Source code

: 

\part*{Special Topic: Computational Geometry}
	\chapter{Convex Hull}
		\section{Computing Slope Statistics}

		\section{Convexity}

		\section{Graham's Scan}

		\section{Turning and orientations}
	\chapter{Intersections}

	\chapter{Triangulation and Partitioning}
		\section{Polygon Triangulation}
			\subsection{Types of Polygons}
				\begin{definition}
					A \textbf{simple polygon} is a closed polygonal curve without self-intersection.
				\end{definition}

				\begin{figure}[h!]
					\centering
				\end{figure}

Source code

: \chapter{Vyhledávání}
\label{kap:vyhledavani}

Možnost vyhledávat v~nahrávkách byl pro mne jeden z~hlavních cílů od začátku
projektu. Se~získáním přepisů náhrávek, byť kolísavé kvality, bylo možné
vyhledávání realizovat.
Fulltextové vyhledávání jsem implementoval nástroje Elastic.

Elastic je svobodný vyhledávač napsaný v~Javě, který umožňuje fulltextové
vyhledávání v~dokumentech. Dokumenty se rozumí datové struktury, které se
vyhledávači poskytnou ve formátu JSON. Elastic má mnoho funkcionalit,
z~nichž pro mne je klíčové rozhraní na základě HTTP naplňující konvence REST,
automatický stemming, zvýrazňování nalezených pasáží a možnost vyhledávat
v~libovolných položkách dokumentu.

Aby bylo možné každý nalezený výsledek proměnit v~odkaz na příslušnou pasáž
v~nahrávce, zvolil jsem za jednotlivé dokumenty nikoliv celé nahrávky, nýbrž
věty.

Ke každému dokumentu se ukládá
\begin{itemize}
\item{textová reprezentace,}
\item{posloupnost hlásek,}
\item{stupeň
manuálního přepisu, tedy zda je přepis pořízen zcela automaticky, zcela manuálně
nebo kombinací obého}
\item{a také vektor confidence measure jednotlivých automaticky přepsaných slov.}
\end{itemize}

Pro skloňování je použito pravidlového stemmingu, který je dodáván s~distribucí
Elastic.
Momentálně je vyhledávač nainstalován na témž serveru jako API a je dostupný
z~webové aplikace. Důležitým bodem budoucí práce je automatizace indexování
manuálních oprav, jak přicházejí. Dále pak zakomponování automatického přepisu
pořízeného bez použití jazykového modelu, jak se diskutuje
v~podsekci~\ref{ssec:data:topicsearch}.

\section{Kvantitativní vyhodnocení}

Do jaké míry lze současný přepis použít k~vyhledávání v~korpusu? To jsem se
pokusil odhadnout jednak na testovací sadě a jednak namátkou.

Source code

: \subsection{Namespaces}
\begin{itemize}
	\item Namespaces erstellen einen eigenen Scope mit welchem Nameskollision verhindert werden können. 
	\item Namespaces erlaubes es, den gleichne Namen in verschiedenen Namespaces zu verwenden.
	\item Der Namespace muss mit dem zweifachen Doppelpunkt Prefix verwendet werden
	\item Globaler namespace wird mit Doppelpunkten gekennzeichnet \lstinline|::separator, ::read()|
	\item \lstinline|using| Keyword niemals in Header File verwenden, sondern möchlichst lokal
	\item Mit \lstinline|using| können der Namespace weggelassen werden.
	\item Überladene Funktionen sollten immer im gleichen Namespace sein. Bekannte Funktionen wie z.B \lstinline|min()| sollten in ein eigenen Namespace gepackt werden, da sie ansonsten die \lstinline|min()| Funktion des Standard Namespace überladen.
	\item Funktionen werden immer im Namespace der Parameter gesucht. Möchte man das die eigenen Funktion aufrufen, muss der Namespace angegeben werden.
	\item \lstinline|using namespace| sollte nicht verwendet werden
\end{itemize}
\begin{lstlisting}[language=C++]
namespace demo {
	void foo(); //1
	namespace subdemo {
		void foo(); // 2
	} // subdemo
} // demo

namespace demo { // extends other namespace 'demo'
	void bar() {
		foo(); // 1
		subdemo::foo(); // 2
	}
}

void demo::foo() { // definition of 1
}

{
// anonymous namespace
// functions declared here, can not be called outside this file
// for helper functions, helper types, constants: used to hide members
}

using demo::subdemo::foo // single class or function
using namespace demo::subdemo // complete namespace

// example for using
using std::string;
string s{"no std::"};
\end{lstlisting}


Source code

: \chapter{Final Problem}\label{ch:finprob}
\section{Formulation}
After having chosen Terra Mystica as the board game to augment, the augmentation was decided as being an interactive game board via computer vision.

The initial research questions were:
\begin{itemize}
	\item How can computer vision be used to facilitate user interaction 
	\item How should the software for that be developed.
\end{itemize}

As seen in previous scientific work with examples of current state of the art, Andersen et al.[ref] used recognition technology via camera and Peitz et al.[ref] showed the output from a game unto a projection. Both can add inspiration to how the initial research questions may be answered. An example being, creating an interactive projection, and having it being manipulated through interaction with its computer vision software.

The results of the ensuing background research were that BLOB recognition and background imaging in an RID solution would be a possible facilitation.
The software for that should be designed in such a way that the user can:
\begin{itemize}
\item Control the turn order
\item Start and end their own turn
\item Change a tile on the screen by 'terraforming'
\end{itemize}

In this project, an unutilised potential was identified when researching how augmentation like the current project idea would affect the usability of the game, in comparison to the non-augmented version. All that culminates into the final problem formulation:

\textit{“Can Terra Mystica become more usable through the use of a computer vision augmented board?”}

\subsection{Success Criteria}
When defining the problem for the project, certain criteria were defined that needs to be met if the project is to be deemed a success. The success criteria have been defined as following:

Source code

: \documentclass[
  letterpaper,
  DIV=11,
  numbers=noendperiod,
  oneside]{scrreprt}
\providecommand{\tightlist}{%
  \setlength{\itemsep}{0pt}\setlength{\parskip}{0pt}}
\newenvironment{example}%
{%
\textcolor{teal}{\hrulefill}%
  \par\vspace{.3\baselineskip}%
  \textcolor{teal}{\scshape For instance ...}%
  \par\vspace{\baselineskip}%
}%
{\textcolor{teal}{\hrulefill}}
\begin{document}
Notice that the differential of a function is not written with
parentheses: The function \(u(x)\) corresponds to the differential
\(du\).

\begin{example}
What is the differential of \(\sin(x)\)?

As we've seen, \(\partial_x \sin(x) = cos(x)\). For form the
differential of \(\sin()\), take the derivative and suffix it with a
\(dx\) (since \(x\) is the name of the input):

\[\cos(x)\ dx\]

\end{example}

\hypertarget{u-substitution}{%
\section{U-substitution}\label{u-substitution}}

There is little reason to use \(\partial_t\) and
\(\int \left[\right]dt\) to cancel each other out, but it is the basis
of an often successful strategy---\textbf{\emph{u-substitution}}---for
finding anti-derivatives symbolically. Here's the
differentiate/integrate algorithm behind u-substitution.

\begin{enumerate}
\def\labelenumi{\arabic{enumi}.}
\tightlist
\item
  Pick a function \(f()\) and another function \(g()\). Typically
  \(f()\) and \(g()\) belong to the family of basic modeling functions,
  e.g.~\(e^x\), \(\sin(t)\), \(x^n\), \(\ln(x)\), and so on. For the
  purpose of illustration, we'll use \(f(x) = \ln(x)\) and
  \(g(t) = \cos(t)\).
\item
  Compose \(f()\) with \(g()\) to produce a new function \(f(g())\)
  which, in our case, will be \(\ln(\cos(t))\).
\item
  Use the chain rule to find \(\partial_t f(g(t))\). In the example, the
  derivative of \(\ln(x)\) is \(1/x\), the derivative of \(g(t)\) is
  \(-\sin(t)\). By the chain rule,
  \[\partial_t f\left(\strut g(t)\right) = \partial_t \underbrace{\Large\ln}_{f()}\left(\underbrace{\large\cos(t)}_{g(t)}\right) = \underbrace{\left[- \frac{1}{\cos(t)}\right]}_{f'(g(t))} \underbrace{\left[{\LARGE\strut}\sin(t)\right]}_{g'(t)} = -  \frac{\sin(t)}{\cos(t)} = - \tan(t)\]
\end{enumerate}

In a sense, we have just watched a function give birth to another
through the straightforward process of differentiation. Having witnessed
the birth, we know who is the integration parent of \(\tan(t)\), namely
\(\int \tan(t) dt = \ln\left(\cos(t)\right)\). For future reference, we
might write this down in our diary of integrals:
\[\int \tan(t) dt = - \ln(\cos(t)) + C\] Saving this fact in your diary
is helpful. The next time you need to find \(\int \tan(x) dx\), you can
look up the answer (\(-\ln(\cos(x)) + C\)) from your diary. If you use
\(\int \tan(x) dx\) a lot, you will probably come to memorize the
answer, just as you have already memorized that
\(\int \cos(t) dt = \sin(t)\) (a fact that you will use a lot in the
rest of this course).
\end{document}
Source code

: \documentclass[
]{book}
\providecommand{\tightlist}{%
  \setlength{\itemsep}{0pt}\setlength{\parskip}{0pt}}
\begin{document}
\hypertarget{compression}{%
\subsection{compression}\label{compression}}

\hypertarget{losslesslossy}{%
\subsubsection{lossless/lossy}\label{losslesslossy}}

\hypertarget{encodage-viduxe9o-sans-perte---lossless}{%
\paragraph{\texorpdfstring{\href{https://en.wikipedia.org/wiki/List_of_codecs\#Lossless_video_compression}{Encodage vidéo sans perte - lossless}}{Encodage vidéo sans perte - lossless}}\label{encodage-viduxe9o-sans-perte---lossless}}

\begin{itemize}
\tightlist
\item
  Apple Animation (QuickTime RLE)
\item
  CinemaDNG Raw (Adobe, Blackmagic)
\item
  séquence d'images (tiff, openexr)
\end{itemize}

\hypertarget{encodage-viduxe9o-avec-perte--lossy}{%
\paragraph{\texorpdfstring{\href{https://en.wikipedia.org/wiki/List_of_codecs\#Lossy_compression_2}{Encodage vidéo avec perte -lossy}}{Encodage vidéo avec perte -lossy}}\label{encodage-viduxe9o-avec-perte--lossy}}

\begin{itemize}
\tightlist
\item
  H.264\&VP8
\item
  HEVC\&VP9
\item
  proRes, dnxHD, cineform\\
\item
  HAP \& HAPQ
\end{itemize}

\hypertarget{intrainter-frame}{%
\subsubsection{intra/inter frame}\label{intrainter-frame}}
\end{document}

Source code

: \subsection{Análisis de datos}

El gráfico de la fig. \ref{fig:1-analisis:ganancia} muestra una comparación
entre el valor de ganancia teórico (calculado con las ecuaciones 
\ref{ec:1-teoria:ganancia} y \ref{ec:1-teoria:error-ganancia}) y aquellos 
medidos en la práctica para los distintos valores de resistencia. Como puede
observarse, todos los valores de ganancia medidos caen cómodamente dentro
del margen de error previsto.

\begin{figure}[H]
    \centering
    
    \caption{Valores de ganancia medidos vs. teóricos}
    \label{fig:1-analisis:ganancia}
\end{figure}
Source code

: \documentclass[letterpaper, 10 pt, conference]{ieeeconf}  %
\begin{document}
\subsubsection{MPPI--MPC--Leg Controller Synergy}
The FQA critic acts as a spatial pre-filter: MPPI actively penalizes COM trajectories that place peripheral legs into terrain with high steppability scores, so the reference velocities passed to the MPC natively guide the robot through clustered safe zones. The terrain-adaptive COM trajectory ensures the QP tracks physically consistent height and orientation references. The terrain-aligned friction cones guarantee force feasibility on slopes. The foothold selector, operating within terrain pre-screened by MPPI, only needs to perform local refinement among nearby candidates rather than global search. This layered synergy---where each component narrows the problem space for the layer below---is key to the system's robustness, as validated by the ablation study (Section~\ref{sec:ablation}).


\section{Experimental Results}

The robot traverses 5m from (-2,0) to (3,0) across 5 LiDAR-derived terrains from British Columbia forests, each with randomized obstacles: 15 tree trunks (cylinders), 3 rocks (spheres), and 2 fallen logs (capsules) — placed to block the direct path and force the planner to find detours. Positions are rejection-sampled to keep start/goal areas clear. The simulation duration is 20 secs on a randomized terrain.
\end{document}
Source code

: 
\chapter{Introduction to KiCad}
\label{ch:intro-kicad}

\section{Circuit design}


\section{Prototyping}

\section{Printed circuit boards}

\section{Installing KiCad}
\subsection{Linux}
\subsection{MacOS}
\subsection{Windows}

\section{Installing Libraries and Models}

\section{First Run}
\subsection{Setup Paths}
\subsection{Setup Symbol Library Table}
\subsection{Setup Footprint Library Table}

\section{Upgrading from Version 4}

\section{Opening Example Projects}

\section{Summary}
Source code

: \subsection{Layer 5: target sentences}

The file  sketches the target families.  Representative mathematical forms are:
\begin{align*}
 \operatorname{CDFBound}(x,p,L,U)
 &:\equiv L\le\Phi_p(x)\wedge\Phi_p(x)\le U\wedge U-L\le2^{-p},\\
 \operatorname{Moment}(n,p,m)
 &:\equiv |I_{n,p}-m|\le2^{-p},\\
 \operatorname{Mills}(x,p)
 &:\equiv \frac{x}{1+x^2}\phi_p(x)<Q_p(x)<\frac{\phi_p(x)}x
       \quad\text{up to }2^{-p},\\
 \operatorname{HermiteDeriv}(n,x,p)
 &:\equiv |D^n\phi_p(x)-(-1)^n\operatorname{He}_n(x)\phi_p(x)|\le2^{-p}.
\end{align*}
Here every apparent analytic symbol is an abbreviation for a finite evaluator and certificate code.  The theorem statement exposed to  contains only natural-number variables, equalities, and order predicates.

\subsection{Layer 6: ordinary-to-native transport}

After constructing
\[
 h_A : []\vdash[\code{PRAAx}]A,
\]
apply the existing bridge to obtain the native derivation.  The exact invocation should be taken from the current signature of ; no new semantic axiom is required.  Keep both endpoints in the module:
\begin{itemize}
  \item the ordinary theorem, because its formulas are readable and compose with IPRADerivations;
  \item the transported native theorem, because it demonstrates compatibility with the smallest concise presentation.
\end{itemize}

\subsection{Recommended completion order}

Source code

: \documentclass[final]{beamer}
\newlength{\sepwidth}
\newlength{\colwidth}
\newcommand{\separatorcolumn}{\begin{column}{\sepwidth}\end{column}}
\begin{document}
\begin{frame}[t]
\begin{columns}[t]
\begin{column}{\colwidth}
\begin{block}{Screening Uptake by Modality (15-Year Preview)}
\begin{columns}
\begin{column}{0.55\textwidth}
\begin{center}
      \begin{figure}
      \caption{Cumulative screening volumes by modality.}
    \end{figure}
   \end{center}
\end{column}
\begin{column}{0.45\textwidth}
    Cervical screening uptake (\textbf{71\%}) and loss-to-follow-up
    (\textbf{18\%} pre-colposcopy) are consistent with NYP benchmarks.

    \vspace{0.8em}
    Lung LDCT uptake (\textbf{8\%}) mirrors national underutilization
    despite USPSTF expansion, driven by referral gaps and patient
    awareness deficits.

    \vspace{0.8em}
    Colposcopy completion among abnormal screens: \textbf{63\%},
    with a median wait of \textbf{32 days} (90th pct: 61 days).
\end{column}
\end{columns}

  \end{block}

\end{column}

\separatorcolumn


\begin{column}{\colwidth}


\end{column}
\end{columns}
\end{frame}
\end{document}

::::

EXERCISE:
If a line above holds the word "error", copy it.

WRITTEN ANSWER:
\ref{ec:1-teoria:ganancia} y \ref{ec:1-teoria:error-ganancia}) y aquellos 
del margen de error previsto.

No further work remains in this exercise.